Only one span of the listing below is wanted: the lines from the one with "- **Natural Communication**: More" through the one with "- **Cost Effective**: Efficient", reproduced exactly, both ends kept.

● ● ●

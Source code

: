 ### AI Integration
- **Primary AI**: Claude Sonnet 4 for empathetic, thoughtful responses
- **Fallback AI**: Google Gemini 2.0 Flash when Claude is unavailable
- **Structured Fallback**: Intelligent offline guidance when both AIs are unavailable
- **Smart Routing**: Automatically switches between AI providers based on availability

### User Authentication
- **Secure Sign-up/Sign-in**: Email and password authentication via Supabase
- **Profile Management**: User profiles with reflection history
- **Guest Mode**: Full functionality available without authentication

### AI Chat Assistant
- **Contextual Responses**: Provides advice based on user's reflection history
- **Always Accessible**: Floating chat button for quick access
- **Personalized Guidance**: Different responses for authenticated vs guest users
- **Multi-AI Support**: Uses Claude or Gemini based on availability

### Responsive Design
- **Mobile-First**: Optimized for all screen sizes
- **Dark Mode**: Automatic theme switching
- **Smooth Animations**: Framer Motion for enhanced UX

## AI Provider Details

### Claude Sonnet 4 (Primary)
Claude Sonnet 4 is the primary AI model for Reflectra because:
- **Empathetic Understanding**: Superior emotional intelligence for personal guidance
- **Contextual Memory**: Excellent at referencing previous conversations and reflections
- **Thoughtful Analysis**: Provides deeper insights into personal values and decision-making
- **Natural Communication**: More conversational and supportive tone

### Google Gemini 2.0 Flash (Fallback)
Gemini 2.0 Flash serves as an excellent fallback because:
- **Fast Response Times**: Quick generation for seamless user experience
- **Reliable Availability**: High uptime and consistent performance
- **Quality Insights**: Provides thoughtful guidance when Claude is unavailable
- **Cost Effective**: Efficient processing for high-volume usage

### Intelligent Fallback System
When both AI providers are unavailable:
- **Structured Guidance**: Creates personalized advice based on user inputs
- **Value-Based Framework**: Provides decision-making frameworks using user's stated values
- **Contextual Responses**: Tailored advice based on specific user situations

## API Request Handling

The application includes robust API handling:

● ● ●

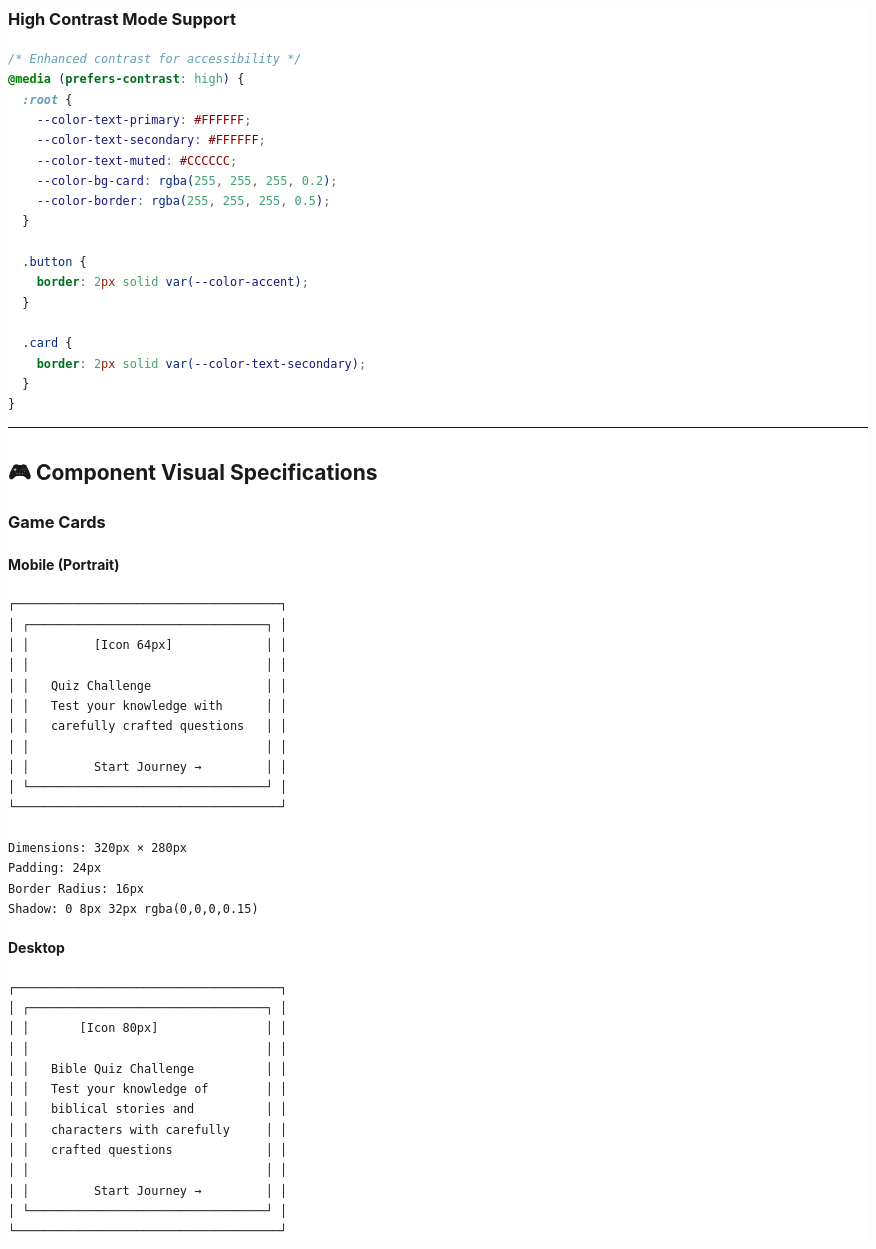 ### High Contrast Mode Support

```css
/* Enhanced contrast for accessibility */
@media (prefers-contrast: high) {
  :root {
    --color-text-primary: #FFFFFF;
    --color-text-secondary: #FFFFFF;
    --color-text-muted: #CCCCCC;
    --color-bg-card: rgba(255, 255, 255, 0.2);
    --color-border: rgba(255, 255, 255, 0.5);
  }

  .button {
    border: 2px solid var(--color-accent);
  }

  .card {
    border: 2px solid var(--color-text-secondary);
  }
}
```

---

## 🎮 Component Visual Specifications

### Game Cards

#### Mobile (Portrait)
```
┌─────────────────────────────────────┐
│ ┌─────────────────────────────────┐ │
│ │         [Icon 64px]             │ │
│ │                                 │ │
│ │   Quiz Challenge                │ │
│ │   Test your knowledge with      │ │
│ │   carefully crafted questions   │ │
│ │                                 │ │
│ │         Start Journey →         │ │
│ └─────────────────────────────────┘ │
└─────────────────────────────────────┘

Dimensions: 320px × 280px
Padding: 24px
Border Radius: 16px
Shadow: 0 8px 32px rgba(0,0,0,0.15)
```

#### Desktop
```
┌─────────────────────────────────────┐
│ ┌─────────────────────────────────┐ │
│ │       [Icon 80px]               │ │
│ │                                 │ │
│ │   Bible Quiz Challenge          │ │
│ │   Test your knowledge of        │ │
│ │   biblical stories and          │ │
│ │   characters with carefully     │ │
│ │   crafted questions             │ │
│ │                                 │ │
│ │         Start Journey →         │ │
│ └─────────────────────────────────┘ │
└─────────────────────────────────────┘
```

● ● ●

• Exercise output:
- **Natural Communication**: More conversational and supportive tone

### Google Gemini 2.0 Flash (Fallback)
Gemini 2.0 Flash serves as an excellent fallback because:
- **Fast Response Times**: Quick generation for seamless user experience
- **Reliable Availability**: High uptime and consistent performance
- **Quality Insights**: Provides thoughtful guidance when Claude is unavailable
- **Cost Effective**: Efficient processing for high-volume usage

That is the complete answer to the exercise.